We have ETL-developers in 6 different departments on different locations. All developers work in a development environment, and the production environment is centrally maintained, and besides naming conventions we have two rules for jobs: a LSF Flow corresponds to one job folder in DI Studio, and a given flow is limited to updating one library only.
Developers request promotion by exporting the relevant items and sending a mail with a link to the spk-package, a screen-shot from DI Studio with the included items marked and notes about special run frequency etc. Then we import the package and deploy the jobs. Manitaining LSF flows and scheduling is a part of the promotion process too.
Problem
As the number of jobs and flows grew, we ran into problems. Building and maintaining LSF flows became very time consuming, as we had to open all jobs to determine the internal dependencies between jobs in a flow, so it could be defined with correct job dependencies and control nodes.
It also became more and more difficult to control flow triggering, because each new or changed job might change the dependency on previous flows, and we had to open all jobs to find out which flows wrote the input tables, so we could ensure that a flow didn't start before all previous flows were finished. We used file event triggering by adding a last job to each flow. This job wrote a semaphore file upon completion, and all dependent flows were set up to use these files as triggering events.
In addition we had a lot of trouble with enforcing naming conventions and other rules, solving deadlocks caused by crossing dependencies etc, and the semaphore file method didn't fulfill our needs, because we never figured aut how to get it working with different running schedulles, and we never found a way to exclude a flow from running, if the previous flow failed, so output tables where left undamaged, but still get further flows to run in cases where yesterday's data in one contributing table was acceptable.
in 2010 we ran out of resources. We were 5 persons responsible for running servers, maintaining the development and production environments, get new data sources into the warehouse, promote jobs, run the batch, maintain our SAS portal, find and solve job errors and guide 20 ETL-developers and more than 100 EG users. So something had to be done.
Solution
We became aware that when we used DI Studio to extract all the necessary information to determine job and flow dependencies, we actually used it as a metadata browser, so we could use a program to extract the same information. That lead to:
1) A "Virtual Auditor", a flow running in daily batch with jobs checking violation of naming conventions, missing libname descriptions, userwritten code in metadata (we want all userwritten code as sas files), reading from/writing to "illegal" levels in the data warehouse structure, passwords in code, unmapped columns etc. The information is presented as a SAS report and also mailed to the responsible developers (LastUpdated ResponsibleParty).

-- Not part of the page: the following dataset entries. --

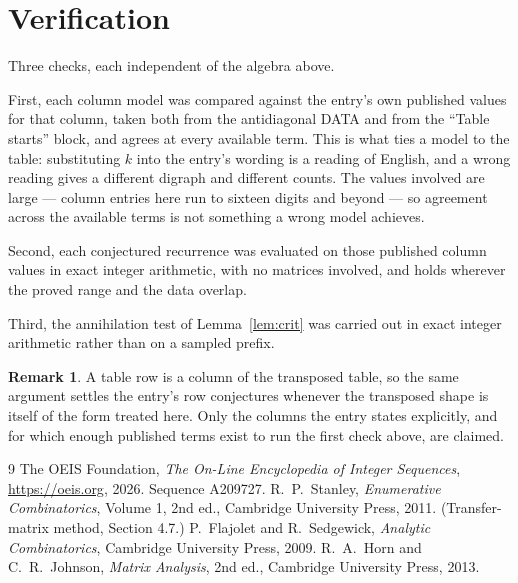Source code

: \documentclass[11pt,a4paper]{article}
\theoremstyle{plain}
\theoremstyle{definition}
\newtheorem{remark}[theorem]{Remark}
\begin{document}
\section{Verification}

Three checks, each independent of the algebra above.

First, each column model was compared against the entry's own published values for that
column, taken both from the antidiagonal DATA and from the ``Table starts'' block, and agrees
at every available term. This is what ties a model to the table: substituting $k$ into the
entry's wording is a reading of English, and a wrong reading gives a different digraph and
different counts. The values involved are large --- column entries here run to sixteen digits
and beyond --- so agreement across the available terms is not something a wrong model
achieves.

Second, each conjectured recurrence was evaluated on those published column values in exact
integer arithmetic, with no matrices involved, and holds wherever the proved range and the
data overlap.

Third, the annihilation test of Lemma~\ref{lem:crit} was carried out in exact integer
arithmetic rather than on a sampled prefix.

\begin{remark}
A table row is a column of the transposed table, so the same argument settles the entry's row
conjectures whenever the transposed shape is itself of the form treated here. Only the columns
the entry states explicitly, and for which enough published terms exist to run the first check
above, are claimed.
\end{remark}

\begin{thebibliography}{9}
 The OEIS Foundation, \emph{The On-Line Encyclopedia of Integer
Sequences}, \url{https://oeis.org}, 2026. Sequence A209727.
 R.~P.~Stanley, \emph{Enumerative Combinatorics}, Volume 1, 2nd ed.,
Cambridge University Press, 2011. (Transfer-matrix method, Section 4.7.)
 P.~Flajolet and R.~Sedgewick, \emph{Analytic Combinatorics}, Cambridge
University Press, 2009.
 R.~A.~Horn and C.~R.~Johnson, \emph{Matrix Analysis}, 2nd ed., Cambridge
University Press, 2013.
\end{thebibliography}
\end{document}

2) A Visual Studio application to assist with flow definitions. The application has a left pane with the metadata tree structure similar to DI Studio, and click on a job folder analyses all deployed jobs in the folder and draws all jobs and dependencies in the right pane similar to Schedule Manager. With our application on one screen and the Schedule Manager edit pane on another it is very easy and quick to create or change a flow. The application calls a SAS program to get the folder tree and a parent-child structure for the jobs in the folder, and thanks to Proc metadata it is fast, less than 5 seconds to produce the drawing.
3) A "Virtual Operator", which is home-made scheduler with the main purpose of avoiding all definitions of triggering events in LSF. All flows are just set to "Run manually in the scheduling server" in SAS MC. It consists of 3 parts:
a) A metadata extract running before the daily batch starts. The result is a database containing actual tables with jobs, flows and flow dependencies. It also contains other tables, one is an updated flow attribute table with running dates, start-before and start-after times, another is an updated table with flow dependencies and file dependencies. A new flow has default values from a parm table, but the values can be edited, so (ex.) a flow is allowed a flow to start even if a previuos flow is exculded from run, or an input file must not only exist, but has to be updated within the last 24 hours.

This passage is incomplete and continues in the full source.